TASK DESCRIPTION> Search the entries for the word "title" and return every line where it is found.

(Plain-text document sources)
####################

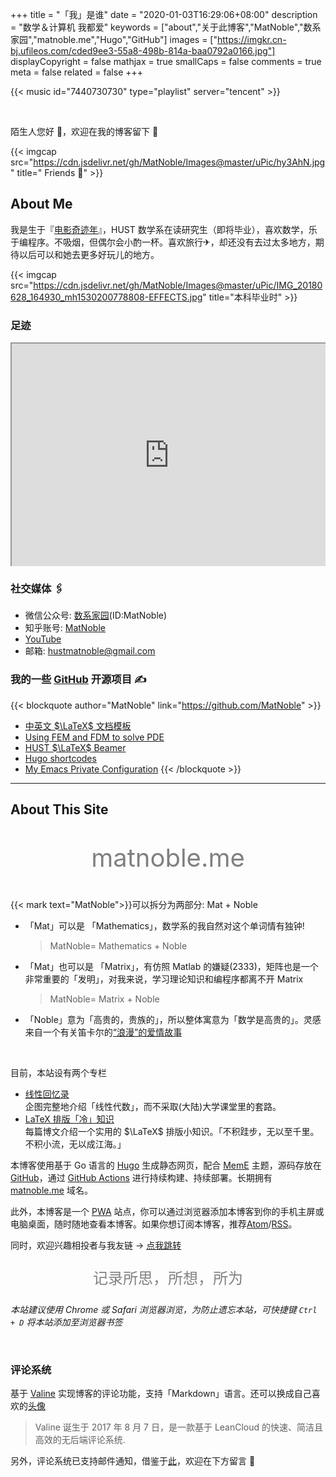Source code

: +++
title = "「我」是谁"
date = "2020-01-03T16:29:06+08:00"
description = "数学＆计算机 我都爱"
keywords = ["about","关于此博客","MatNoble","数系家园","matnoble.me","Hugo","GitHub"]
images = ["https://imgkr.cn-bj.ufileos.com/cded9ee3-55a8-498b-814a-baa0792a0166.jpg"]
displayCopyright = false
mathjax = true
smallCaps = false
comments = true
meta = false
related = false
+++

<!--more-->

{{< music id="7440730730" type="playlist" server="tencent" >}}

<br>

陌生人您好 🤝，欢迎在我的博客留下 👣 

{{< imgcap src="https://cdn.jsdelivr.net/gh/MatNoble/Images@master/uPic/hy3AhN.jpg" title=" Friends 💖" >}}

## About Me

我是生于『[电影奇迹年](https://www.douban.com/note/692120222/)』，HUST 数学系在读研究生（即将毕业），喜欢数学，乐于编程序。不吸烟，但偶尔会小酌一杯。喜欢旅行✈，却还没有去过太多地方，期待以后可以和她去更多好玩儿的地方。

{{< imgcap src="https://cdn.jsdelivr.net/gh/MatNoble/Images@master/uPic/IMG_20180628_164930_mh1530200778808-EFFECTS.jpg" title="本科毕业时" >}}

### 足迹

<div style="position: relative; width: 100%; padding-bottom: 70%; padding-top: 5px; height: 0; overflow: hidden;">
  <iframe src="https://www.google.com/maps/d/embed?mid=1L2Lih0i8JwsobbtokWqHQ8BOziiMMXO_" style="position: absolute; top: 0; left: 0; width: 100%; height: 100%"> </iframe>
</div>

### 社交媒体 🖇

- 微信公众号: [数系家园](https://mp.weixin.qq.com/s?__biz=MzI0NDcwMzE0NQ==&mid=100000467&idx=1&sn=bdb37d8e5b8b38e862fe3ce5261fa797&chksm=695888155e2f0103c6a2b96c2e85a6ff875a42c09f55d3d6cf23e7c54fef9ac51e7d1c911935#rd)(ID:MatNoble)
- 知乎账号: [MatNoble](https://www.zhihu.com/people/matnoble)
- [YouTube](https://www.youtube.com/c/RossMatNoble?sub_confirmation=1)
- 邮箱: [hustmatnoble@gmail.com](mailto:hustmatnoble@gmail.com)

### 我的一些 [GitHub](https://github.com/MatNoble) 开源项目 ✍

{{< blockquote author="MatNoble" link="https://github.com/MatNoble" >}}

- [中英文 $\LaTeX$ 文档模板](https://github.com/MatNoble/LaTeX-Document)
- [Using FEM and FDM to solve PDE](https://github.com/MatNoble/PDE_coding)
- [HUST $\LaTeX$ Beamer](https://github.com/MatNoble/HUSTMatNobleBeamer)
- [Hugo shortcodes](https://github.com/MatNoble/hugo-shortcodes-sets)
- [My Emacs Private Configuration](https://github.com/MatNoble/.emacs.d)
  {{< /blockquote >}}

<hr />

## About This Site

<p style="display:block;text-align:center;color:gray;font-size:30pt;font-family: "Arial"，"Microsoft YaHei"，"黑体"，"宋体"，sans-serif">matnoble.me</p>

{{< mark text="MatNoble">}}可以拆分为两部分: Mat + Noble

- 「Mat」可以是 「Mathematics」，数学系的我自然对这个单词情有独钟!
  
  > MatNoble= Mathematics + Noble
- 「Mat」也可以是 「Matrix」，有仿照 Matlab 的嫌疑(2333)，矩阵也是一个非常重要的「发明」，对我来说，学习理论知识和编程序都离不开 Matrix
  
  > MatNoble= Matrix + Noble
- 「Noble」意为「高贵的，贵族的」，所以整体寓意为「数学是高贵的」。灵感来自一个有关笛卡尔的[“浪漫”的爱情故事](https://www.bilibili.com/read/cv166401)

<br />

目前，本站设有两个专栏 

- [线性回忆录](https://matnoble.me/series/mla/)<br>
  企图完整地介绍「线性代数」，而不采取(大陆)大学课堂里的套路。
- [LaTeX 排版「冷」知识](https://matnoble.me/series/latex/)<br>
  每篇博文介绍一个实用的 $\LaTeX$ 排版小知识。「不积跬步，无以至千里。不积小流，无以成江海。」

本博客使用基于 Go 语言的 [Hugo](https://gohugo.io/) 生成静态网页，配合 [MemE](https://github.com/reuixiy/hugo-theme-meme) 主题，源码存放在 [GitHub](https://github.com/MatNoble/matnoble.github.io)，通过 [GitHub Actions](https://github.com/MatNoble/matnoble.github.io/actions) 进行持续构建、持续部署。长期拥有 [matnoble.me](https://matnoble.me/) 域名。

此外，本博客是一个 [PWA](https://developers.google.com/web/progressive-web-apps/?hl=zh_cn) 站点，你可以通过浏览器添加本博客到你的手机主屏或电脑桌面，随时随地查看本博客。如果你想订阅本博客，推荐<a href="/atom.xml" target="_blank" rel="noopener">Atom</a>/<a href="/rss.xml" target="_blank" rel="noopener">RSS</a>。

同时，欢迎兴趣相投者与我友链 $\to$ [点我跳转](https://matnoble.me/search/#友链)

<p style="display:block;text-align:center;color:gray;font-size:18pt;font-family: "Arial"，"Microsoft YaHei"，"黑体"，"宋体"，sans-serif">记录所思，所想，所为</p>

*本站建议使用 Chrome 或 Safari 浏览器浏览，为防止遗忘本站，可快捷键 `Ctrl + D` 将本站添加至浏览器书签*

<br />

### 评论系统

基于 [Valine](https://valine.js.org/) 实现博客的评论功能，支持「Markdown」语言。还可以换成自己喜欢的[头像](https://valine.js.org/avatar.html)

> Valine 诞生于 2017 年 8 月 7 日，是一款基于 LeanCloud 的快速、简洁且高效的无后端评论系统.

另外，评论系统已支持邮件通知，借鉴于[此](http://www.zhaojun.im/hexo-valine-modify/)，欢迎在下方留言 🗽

####################

WRITTEN REPLY>
title = "「我」是谁"
{{< imgcap src="https://cdn.jsdelivr.net/gh/MatNoble/Images@master/uPic/hy3AhN.jpg" title=" Friends 💖" >}}
{{< imgcap src="https://cdn.jsdelivr.net/gh/MatNoble/Images@master/uPic/IMG_20180628_164930_mh1530200778808-EFFECTS.jpg" title="本科毕业时" >}}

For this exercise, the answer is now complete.